Wednesday, March 16, 2016

An Agent's Inbox #10

Dear Brent,

Rae July Watters wants many things--her mom’s attention, her sister’s trust, a reunion with the basketball shorts she was persuaded to retire--but most of all, she wants the seventh grade staff writer position on the school newspaper. To secure the job, she needs one slam dunk story.

Seeking inspiration in her mom’s art studio, Rae unearths a journal dated 1983, but it’s full of mush about her mom’s childhood crush, not newsworthy scandal. That is, until she finds the address of a now-defunct religious boarding school scrawled in the back.

Rae orchestrates a secret road trip to the tiny Texas town where her mom grew up. Her investigation reveals a decades-old family secret that challenges everything she once believed about faith, family, and the pursuit of facts.

Rae’s confident she can meet her deadline and prove herself as a journalist, but whether she can do it without betraying the trust of everyone she loves is another story.

THE COUNTLESS THREADS OF RAE JULY is a contemporary realistic Middle Grade complete at 58,000 words. GOODBYE, STRANGER meets A SNICKER OF MAGIC as Rae strives to find her voice in the world and on the page.

I understand that you’re interested in both literary Middle Grade, as well as realistic stories with complicated friendships and “bumbling” romance; for these reasons among others, I am excited to offer my manuscript for your consideration. I am a former sixth grade teacher and have had personal essays published in the Harvard Educational Review, as well as a smaller literary journal.

Thank you for your time.

Sincerely,
N.H.G.


THE COUNTLESS THREADS OF RAE JULY

The last time I wore a skirt someone died. I put one on to visit Dad’s Aunt Ethel who was sick with pneumonia and by the time we got to her house, there were ambulances in the driveway. Aunt Ethel was fine but her neighbor, Mr. Weatherwood, was not.

Needless to say, I had mixed feelings walking through the doors of Lamar Middle School in a black cotton skirt and grey Beatles tee. But when your sister is sixteen and gorgeous, and tells you to wear a skirt “because only twelve-year-old boys wear basketball shorts and not the cool ones,” you tuck your blue mesh gently into the back of your sock drawer and hope for the best.

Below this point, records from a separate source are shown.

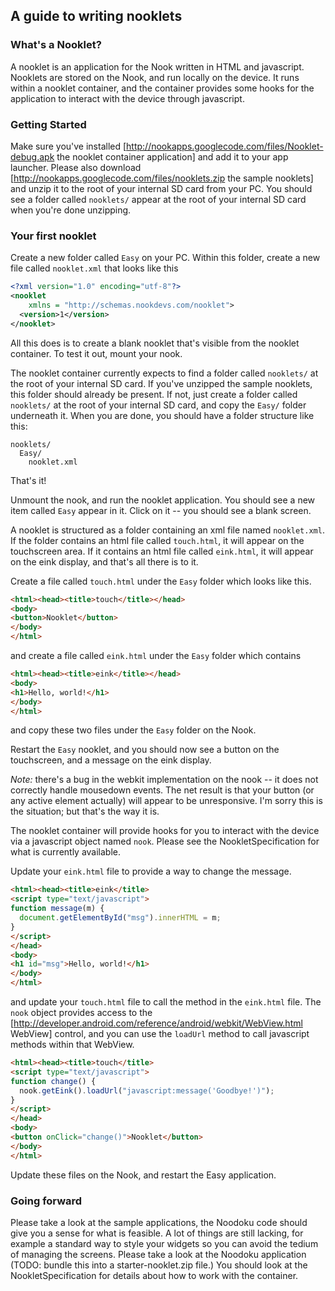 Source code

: ## A guide to writing nooklets

### What's a Nooklet?

A nooklet is an application for the Nook written in HTML and javascript. Nooklets are stored on the Nook, and run locally on the device. It runs within a nooklet container, and the container provides some hooks for the application to interact with the device through javascript.

### Getting Started

Make sure you've installed [http://nookapps.googlecode.com/files/Nooklet-debug.apk the nooklet container application] and add it to your app launcher. Please also download [http://nookapps.googlecode.com/files/nooklets.zip the sample nooklets] and unzip it to the root of your internal SD card from your PC. You should see a folder called `nooklets/` appear at the root of your internal SD card when you're done unzipping.

### Your first nooklet

Create a new folder called `Easy` on your PC. Within this folder, create a new file called `nooklet.xml` that looks like this

```xml
<?xml version="1.0" encoding="utf-8"?>
<nooklet
    xmlns = "http://schemas.nookdevs.com/nooklet">
  <version>1</version>
</nooklet>
```
All this does is to create a blank nooklet that's visible from the nooklet container. To test it out, mount your nook.

The nooklet container currently expects to find a folder called `nooklets/` at the root of your internal SD card. If you've unzipped the sample nooklets, this folder should already be present. If not, just create a folder called `nooklets/` at the root of your internal SD card, and copy the `Easy/` folder underneath it. When you are done, you should have a folder structure like this:

    nooklets/
      Easy/
        nooklet.xml

That's it!

Unmount the nook, and run the nooklet application. You should see a new item called `Easy` appear in it. Click on it -- you should see a blank screen.

A nooklet is structured as a folder containing an xml file named `nooklet.xml`. If the folder contains an html file called `touch.html`, it will appear on the touchscreen area. If it contains an html file called `eink.html`, it will appear on the eink display, and that's all there is to it.

Create a file called `touch.html` under the `Easy` folder which looks like this.

```html
<html><head><title>touch</title></head>
<body>
<button>Nooklet</button>
</body>
</html>
```

and create a file called `eink.html` under the `Easy` folder which contains

```html
<html><head><title>eink</title></head>
<body>
<h1>Hello, world!</h1>
</body>
</html>
```

and copy these two files under the `Easy` folder on the Nook.

Restart the `Easy` nooklet, and you should now see a button on the touchscreen, and a message on the eink display.

*Note:* there's a bug in the webkit implementation on the nook -- it does not correctly handle mousedown events. The net result is that your button (or any active element actually) will appear to be unresponsive. I'm sorry this is the situation; but that's the way it is.

The nooklet container will provide hooks for you to interact with the device via a javascript object named `nook`. Please see the NookletSpecification for what is currently available.

Update your `eink.html` file to provide a way to change the message.

```html
<html><head><title>eink</title>
<script type="text/javascript">
function message(m) {
  document.getElementById("msg").innerHTML = m;
}
</script>
</head>
<body>
<h1 id="msg">Hello, world!</h1>
</body>
</html>
```

and update your `touch.html` file to call the method in the `eink.html` file. The `nook` object provides access to the [http://developer.android.com/reference/android/webkit/WebView.html WebView] control, and you can use the `loadUrl` method to call javascript methods within that WebView.

```html
<html><head><title>touch</title>
<script type="text/javascript">
function change() {
  nook.getEink().loadUrl("javascript:message('Goodbye!')");
}
</script>
</head>
<body>
<button onClick="change()">Nooklet</button>
</body>
</html>
```

Update these files on the Nook, and restart the Easy application.

### Going forward
Please take a look at the sample applications, the Noodoku code should give you a sense for what is feasible. A lot of things are still lacking, for example a standard way to style your widgets so you can avoid the tedium of managing the screens. Please take a look at the Noodoku application (TODO: bundle this into a starter-nooklet.zip file.) You should look at the NookletSpecification for details about how to work with the container. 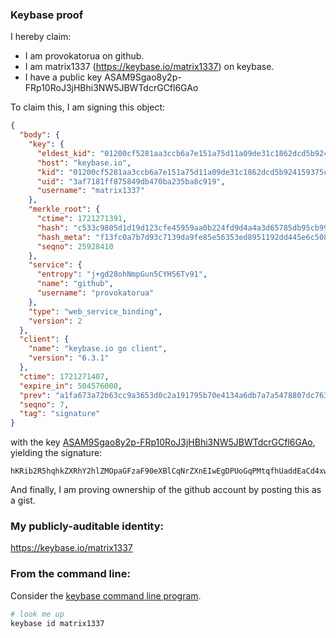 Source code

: ### Keybase proof

I hereby claim:

  * I am provokatorua on github.
  * I am matrix1337 (https://keybase.io/matrix1337) on keybase.
  * I have a public key ASAM9Sgao8y2p-FRp10RoJ3jHBhi3NW5JBWTdcrGCfl6GAo

To claim this, I am signing this object:

```json
{
  "body": {
    "key": {
      "eldest_kid": "01200cf5281aa3ccb6a7e151a75d11a09de31c1862dcd5b924159375cac609f97a180a",
      "host": "keybase.io",
      "kid": "01200cf5281aa3ccb6a7e151a75d11a09de31c1862dcd5b924159375cac609f97a180a",
      "uid": "3af7181ff875849db470ba235ba8c919",
      "username": "matrix1337"
    },
    "merkle_root": {
      "ctime": 1721271391,
      "hash": "c533c9805d1d19d123cfe45959aa0b224fd9d4a4a3d65785db95cb99c88aa027f8ef2cb4457586aa24169ca333567ced7d6b4427e1e55a81d779b84064506ea4",
      "hash_meta": "f13fc0a7b7d93c7139da9fe85e56353ed8951192dd445e6c508d9d4c7a952188",
      "seqno": 25928410
    },
    "service": {
      "entropy": "j+gd28ohNmpGun5CYHS6Tv91",
      "name": "github",
      "username": "provokatorua"
    },
    "type": "web_service_binding",
    "version": 2
  },
  "client": {
    "name": "keybase.io go client",
    "version": "6.3.1"
  },
  "ctime": 1721271407,
  "expire_in": 504576000,
  "prev": "a1fa673a72b63cc9a3653d0c2a191795b70e4134a6db7a7a5478807dc7632ac7",
  "seqno": 7,
  "tag": "signature"
}
```

with the key [ASAM9Sgao8y2p-FRp10RoJ3jHBhi3NW5JBWTdcrGCfl6GAo](https://keybase.io/matrix1337), yielding the signature:

```
hKRib2R5hqhkZXRhY2hlZMOpaGFzaF90eXBlCqNrZXnEIwEgDPUoGqPMtqfhUaddEaCd4xwYYtzVuSQVk3XKxgn5ehgKp3BheWxvYWTESpcCB8QgofpnOnK2PMmjZT0MKhkXlbcOQTSm23p6VHiAfcdjKsfEIDAA0r3Q7/yt7RZfgzyYLynrqvE7aiC03IaFyzZD8WUEAgHCo3NpZ8RAwXS01aroM9oo+5OlZR2NTtadCX++1TtTn1Y3JM66Tuz8lEgegqlW1306wFcW72kvEYDTHbjvBRQA/v59mZEeAKhzaWdfdHlwZSCkaGFzaIKkdHlwZQildmFsdWXEIKfZcOK2x8JH6CH7INTDSgVV02vFi2MHzVQ48OO+bdbQo3RhZ80CAqd2ZXJzaW9uAQ==

```

And finally, I am proving ownership of the github account by posting this as a gist.

### My publicly-auditable identity:

https://keybase.io/matrix1337

### From the command line:

Consider the [keybase command line program](https://keybase.io/download).

```bash
# look me up
keybase id matrix1337
```
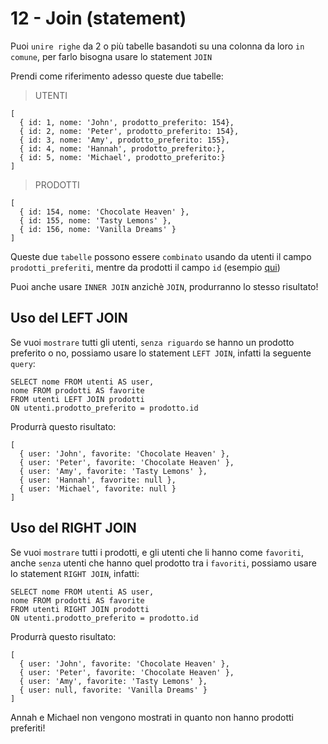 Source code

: # 12 - Join (statement)

Puoi `unire righe` da 2 o più tabelle basandoti su una colonna da loro `in comune`,
    per farlo bisogna usare lo statement `JOIN`

Prendi come riferimento adesso queste due tabelle:

> UTENTI

```
[
  { id: 1, nome: 'John', prodotto_preferito: 154},
  { id: 2, nome: 'Peter', prodotto_preferito: 154},
  { id: 3, nome: 'Amy', prodotto_preferito: 155},
  { id: 4, nome: 'Hannah', prodotto_preferito:},
  { id: 5, nome: 'Michael', prodotto_preferito:}
]
```
> PRODOTTI

```
[
  { id: 154, nome: 'Chocolate Heaven' },
  { id: 155, nome: 'Tasty Lemons' },
  { id: 156, nome: 'Vanilla Dreams' }
]
```

Queste due `tabelle` possono essere `combinato` usando da utenti il campo `prodotti_preferiti`,
    mentre da prodotti il campo `id` (esempio [qui](12_JOIN.js))

>   
Puoi anche usare `INNER JOIN` anzichè `JOIN`, produrranno lo stesso risultato!


## Uso del LEFT JOIN

Se vuoi `mostrare` tutti gli utenti, `senza riguardo` se hanno un prodotto preferito o no,
    possiamo usare lo statement `LEFT JOIN`, infatti la seguente `query`:

```
SELECT nome FROM utenti AS user,
nome FROM prodotti AS favorite
FROM utenti LEFT JOIN prodotti
ON utenti.prodotto_preferito = prodotto.id
```

Produrrà questo risultato:

```
[
  { user: 'John', favorite: 'Chocolate Heaven' },
  { user: 'Peter', favorite: 'Chocolate Heaven' },
  { user: 'Amy', favorite: 'Tasty Lemons' },
  { user: 'Hannah', favorite: null },
  { user: 'Michael', favorite: null }
]
```


## Uso del RIGHT JOIN

Se vuoi `mostrare` tutti i prodotti, e gli utenti che li hanno come `favoriti`, anche `senza` utenti che hanno quel 
prodotto tra i `favoriti`, possiamo usare lo statement `RIGHT JOIN`, infatti:

```
SELECT nome FROM utenti AS user,
nome FROM prodotti AS favorite
FROM utenti RIGHT JOIN prodotti
ON utenti.prodotto_preferito = prodotto.id
```

Produrrà questo risultato:

```
[
  { user: 'John', favorite: 'Chocolate Heaven' },
  { user: 'Peter', favorite: 'Chocolate Heaven' },
  { user: 'Amy', favorite: 'Tasty Lemons' },
  { user: null, favorite: 'Vanilla Dreams' }
]
```

>   
Annah e Michael non vengono mostrati in quanto non hanno prodotti preferiti!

The first day of seventh grade was a whole lot like the first day of any other grade, which is to say we did a whole lot of nothing. It was brutal for a half-day, but after three excruciating hours of icebreakers and a sloppy Sloppy Joe lunch, it was at least almost done.

Finally, at twelve-oh-five sharp, I entered my first Newspaper Club meeting. Electives would normally be last period, but someone had the right idea squeezing them into the first day schedule. It felt like reaching the surface after sitting too long at the bottom of a pool: my heart raced, my fingers felt pruney, but I could breathe.

I figured eleven of the people lounging around the table were eighth-graders.

7 comments:

Ben Lacy said...

In your 2nd to last paragraph you mention 'bumbling romance' but the rest of the query doesn't mention romance at all unless it's the mother's old childhood crush. Other than that this query seems easy to follow and well written. I am a little curious about the degree she has to go to for what I would have though would be a fairly easy to reach goal - writer for a junior high newspaper. Is there something about this particular position that makes it so hard to achieve?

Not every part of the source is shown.